American architect (born 1935)

Richard Saul Wurman (born March 26, 1935) is an American architect, author, information and graphic designer. Wurman has written, designed, and published over 90 books and created the TED conferences and TEDMED, conferences on health and medicine. Wurman received the Lifetime Achievement award from Cooper Hewitt and the AIGA Gold Medal for his work in information design.

In his book Information Anxiety (1989), Wurman developed the LATCH principles, or "Five Hat Racks", offering a framework for organizing information. LATCH, an acronym, stands for Location, Alphabet, Time, Category, and Hierarchy. These principles provide a finite set of ways to structure information, regardless of the subject matter, making it easier to understand and navigate.

==Early life and education==
Wurman was born in Philadelphia on March 26, 1935. He received both his B.Arch. and M.Arch. degrees from the University of Pennsylvania, completing his graduate degree with honors in 1959.

==Career==
After graduating, Wurman practiced architecture for 13 years including working for Louis Kahn in 1960–1961, Charles and Ray Eames, and independently.

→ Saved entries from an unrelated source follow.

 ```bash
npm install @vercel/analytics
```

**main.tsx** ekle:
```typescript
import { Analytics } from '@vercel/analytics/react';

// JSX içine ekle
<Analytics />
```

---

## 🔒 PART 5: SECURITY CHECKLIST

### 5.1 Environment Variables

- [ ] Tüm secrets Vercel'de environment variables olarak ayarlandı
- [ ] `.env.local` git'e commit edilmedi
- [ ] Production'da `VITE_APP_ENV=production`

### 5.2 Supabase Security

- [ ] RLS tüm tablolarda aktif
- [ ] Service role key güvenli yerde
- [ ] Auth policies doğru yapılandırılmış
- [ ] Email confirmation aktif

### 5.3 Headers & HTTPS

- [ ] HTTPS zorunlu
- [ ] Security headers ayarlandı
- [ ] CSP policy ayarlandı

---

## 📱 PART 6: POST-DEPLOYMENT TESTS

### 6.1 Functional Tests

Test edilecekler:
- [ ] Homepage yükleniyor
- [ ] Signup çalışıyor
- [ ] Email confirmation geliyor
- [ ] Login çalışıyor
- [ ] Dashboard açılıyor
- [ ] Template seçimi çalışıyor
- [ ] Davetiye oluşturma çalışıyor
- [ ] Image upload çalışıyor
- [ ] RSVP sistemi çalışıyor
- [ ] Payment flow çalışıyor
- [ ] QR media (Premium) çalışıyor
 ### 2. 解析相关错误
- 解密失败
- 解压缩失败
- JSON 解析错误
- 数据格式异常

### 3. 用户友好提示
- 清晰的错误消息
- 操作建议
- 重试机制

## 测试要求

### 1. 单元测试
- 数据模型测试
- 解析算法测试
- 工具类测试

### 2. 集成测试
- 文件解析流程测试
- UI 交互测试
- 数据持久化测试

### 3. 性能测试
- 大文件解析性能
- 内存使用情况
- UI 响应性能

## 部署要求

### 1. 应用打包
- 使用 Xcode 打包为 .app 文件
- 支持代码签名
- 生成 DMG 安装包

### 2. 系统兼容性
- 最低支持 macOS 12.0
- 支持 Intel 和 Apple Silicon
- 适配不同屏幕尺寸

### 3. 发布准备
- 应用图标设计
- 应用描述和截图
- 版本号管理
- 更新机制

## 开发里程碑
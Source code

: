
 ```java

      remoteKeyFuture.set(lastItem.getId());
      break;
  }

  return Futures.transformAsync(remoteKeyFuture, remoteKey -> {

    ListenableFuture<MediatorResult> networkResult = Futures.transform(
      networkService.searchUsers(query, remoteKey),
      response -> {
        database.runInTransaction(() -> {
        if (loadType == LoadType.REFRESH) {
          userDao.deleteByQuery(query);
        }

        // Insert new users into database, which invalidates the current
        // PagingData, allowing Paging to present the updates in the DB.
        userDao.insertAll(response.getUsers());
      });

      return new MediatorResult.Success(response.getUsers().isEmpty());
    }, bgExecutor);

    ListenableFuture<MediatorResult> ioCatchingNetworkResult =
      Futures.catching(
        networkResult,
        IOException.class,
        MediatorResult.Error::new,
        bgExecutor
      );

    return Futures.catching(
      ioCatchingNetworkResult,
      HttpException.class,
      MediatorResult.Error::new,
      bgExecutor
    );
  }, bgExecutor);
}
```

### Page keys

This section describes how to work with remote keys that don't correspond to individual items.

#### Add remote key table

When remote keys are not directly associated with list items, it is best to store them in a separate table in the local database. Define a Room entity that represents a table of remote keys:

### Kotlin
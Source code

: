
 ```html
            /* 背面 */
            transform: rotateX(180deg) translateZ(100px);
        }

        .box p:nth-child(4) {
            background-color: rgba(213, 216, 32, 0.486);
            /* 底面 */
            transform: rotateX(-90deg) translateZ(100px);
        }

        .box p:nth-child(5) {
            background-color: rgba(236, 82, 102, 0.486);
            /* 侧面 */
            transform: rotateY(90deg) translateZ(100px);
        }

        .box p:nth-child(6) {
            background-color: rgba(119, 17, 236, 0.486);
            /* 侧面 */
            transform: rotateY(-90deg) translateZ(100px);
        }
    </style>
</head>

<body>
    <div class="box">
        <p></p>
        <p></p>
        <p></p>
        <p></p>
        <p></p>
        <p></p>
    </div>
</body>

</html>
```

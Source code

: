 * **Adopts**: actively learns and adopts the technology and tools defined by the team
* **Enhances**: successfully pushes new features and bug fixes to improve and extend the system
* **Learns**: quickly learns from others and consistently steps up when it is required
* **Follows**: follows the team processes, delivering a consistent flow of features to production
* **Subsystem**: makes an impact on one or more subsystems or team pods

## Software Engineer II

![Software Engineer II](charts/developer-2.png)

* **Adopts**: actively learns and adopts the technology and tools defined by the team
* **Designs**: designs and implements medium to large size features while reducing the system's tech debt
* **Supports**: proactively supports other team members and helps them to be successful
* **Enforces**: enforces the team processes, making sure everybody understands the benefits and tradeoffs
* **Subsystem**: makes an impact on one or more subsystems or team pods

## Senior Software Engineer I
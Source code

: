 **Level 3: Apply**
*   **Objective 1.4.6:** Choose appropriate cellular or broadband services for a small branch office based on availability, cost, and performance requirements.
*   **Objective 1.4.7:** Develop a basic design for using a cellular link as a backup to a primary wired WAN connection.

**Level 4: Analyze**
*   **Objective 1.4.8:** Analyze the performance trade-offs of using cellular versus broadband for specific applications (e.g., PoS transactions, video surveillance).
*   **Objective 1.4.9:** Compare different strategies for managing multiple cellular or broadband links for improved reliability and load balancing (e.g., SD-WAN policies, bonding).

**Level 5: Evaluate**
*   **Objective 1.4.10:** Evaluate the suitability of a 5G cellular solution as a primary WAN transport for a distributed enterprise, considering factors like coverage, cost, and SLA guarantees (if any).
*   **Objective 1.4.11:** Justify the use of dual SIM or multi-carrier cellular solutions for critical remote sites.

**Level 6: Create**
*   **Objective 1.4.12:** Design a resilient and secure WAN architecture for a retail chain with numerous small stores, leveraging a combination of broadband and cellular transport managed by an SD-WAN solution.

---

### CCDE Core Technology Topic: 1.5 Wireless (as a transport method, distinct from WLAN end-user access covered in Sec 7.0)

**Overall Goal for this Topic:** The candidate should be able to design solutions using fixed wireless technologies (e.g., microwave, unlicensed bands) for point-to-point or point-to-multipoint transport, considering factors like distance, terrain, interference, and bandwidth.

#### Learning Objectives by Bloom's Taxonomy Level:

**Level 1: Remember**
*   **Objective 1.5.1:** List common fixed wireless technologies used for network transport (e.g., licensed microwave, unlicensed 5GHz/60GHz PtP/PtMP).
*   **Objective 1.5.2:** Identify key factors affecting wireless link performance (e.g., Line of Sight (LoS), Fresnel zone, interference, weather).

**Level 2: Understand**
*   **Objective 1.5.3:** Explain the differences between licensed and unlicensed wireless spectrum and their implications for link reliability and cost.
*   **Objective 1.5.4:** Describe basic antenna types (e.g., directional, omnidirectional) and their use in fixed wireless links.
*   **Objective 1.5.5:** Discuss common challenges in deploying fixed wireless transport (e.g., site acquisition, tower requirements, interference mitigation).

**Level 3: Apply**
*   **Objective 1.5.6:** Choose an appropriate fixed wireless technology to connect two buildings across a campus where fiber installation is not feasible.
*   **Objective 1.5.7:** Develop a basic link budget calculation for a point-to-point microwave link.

In 1962, he took a teaching position at North Carolina State University's School of Design.

Wurman chaired the IDCA Conference in 1972, the First Federal Design assembly in 1973, and the annual American Institute of Architects (AIA) conference in 1976.

Wurman is the founder of TED conferences which later became TED Talks. He created and chaired the TED conferences from their creation in 1984 through 2002, TEDMED from 1995 through 2010, the EG conference, and the WWW conference. He sold the rights to TED in 2001 to the Sapling Foundation for a reported $14 million.

He works with Esri and RadicalMedia on comparative cartographic initiatives for mapping urban settings, which is planned to culminate in the creation of a network of live urban observatories around the world.

Wurman supports SENS Research Foundation, a nonprofit biotechnology organization that seeks to repair the damages of aging and extend healthy lifespan. He taught at University of Cambridge, North Carolina State University and Princeton.

==Publications==
Wurman has written, designed, and published nearly a hundred books on varying topics, including Notebooks and Drawings of Louis I. Kahn (1963) and What Will Be Has Always Been (1986), a collection of words by Louis Kahn. Wurman met Kahn during his studies at UPenn.

Wurman's map-oriented and infographic guidebooks include the Access travel series (starting with Access/LA in 1980), several books on healthcare including Understanding Healthcare (2004), Understanding USA (1999), Information Anxiety (1989) and its second edition, Information Anxiety 2 (2000).

Wurman is credited with inventing the term "information architecture". His books about information architecture and information design include Information Architects (1996) and UnderstandingUnderstanding (2017).

==Awards==
Wurman was awarded the Arthur Spayed Brooks Gold Medal, several honorary doctorates, a Graham fellowship, a Guggenheim fellowship, numerous federal National Endowment for the Arts grants, and has served as a distinguished professor at Northeastern University. He is a recipient of the 2019 National Design Award in Lifetime Achievement category from Cooper Hewitt, Smithsonian Design Museum, an Annual Gold Medal from Trinity College, Dublin, 2004 Gold Medal from AIGA, and Boston Science Museum's 50th Annual Bradford Washburn Award in 2014. He is also an American Institute of Architects fellow and member of the Art Directors Club of New York Hall of Fame.

==Personal life==
Wurman lives on Bellevue Avenue in Newport, Rhode Island, and in Golden Beach, Florida, after having previously lived in Manhattan in New York City. He's been married to novelist Gloria Nagy since 1980. They have four children and six grandchildren. Wurman is Jewish.